You have made an appointment with a counsellor, which is the best first step. You need somewhere to spill all this, have it examined, get advice on it, and see if other tools may be required to help you achieve peace and a return to the old you. Try not to worry, it's a phase you will deal with and pass through. One in five people will have to grapple with mental health issues somewhere in their life. Good luck with that appointment. we are always here to talk.
Guest danielle316
Posted
I remember your last post & I am sorry to hear that things haven't gotten better again meanwhile. However, I think it is good that you made up your mind to get some professional help to improve your situation & made the first steps already.
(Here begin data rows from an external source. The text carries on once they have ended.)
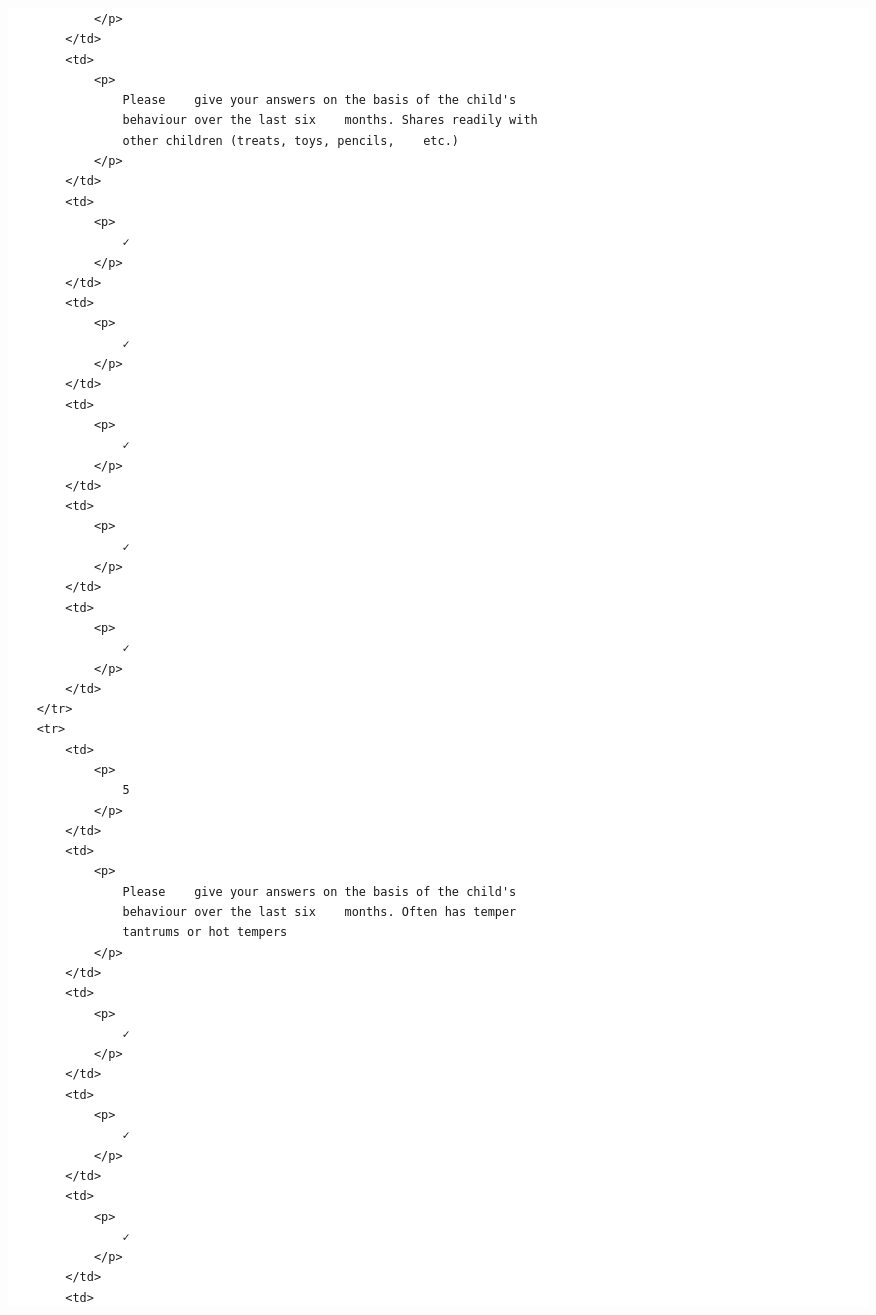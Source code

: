                 </p>
            </td>
            <td>
                <p>
                    Please    give your answers on the basis of the child's
                    behaviour over the last six    months. Shares readily with
                    other children (treats, toys, pencils,    etc.)
                </p>
            </td>
            <td>
                <p>
                    ✓
                </p>
            </td>
            <td>
                <p>
                    ✓
                </p>
            </td>
            <td>
                <p>
                    ✓
                </p>
            </td>
            <td>
                <p>
                    ✓
                </p>
            </td>
            <td>
                <p>
                    ✓
                </p>
            </td>
        </tr>
        <tr>
            <td>
                <p>
                    5
                </p>
            </td>
            <td>
                <p>
                    Please    give your answers on the basis of the child's
                    behaviour over the last six    months. Often has temper
                    tantrums or hot tempers
                </p>
            </td>
            <td>
                <p>
                    ✓
                </p>
            </td>
            <td>
                <p>
                    ✓
                </p>
            </td>
            <td>
                <p>
                    ✓
                </p>
            </td>
            <td>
I still think a lot about the way you feel has to do with the depression & how you feel about yourself & the stress & not with the way you really feel about your boyfriend - I hope he continues to support you & help you where he can & you still can talk openly. Work on getting better & the way you see yourself...they said we have to learn to love ourselves before we can truely someone else & maybe there is something true about it - you don't seem to love yourself at the moment but I would imagine as you get better again your old feeling for your boyfriend will return as well...just don't put too much pressure on yourself for now. Nothing good come from over-thinking - I tend to do it myself & I know how it feels to over-think oneself in a black hole, as you put it - very correct. I am sure you will get some answers in the therapy though, so be patient & see how things will look then - you know you are not in your right mind at the moment. I hope you can start the therapy soon & it will help you. Wishing you all the best.